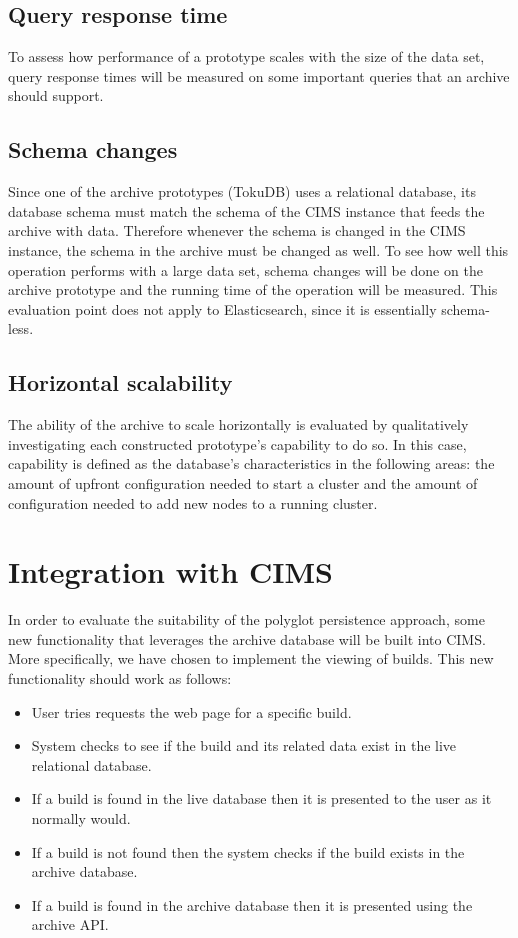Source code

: \subsection{Query response time}
To assess how performance of a prototype scales with the size of the data set, query response times will be measured on some important queries that an archive should support.

\subsection{Schema changes}
Since one of the archive prototypes (TokuDB) uses a relational database, its database schema must match the schema of the CIMS instance that feeds the archive with data. Therefore whenever the schema is changed in the CIMS instance, the schema in the archive must be changed as well. To see how well this operation performs with a large data set, schema changes will be done on the archive prototype and the running time of the operation will be measured. This evaluation point does not apply to Elasticsearch, since it is essentially schema-less.

\subsection{Horizontal scalability}
The ability of the archive to scale horizontally is evaluated by qualitatively investigating each constructed prototype's capability to do so. In this case, capability is defined as the database's characteristics in the following areas: the amount of upfront configuration needed to start a cluster and the amount of configuration needed to add new nodes to a running cluster.

\section{Integration with CIMS}
In order to evaluate the suitability of the polyglot persistence approach, some new functionality that leverages the archive database will be built into CIMS. More specifically, we have chosen to implement the viewing of builds. This new functionality should work as follows:
\begin{itemize}
    \item User tries requests the web page for a specific build.
    \item System checks to see if the build and its related data exist in the live relational database.
    \item If a build is found in the live database then it is presented to the user as it normally would.
    \item If a build is not found then the system checks if the build exists in the archive database. 
    \item If a build is found in the archive database then it is presented using the archive API. 
\end{itemize}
+ + + +
• _Task objective_
The full listing, reproduced exactly and without pictures, is the expected output.

• _Reply_
Source code

: \subsection{Query response time}
To assess how performance of a prototype scales with the size of the data set, query response times will be measured on some important queries that an archive should support.

\subsection{Schema changes}
Since one of the archive prototypes (TokuDB) uses a relational database, its database schema must match the schema of the CIMS instance that feeds the archive with data. Therefore whenever the schema is changed in the CIMS instance, the schema in the archive must be changed as well. To see how well this operation performs with a large data set, schema changes will be done on the archive prototype and the running time of the operation will be measured. This evaluation point does not apply to Elasticsearch, since it is essentially schema-less.

\subsection{Horizontal scalability}
The ability of the archive to scale horizontally is evaluated by qualitatively investigating each constructed prototype's capability to do so. In this case, capability is defined as the database's characteristics in the following areas: the amount of upfront configuration needed to start a cluster and the amount of configuration needed to add new nodes to a running cluster.

\section{Integration with CIMS}
In order to evaluate the suitability of the polyglot persistence approach, some new functionality that leverages the archive database will be built into CIMS. More specifically, we have chosen to implement the viewing of builds. This new functionality should work as follows:
\begin{itemize}
    \item User tries requests the web page for a specific build.
    \item System checks to see if the build and its related data exist in the live relational database.
    \item If a build is found in the live database then it is presented to the user as it normally would.
    \item If a build is not found then the system checks if the build exists in the archive database. 
    \item If a build is found in the archive database then it is presented using the archive API. 
\end{itemize}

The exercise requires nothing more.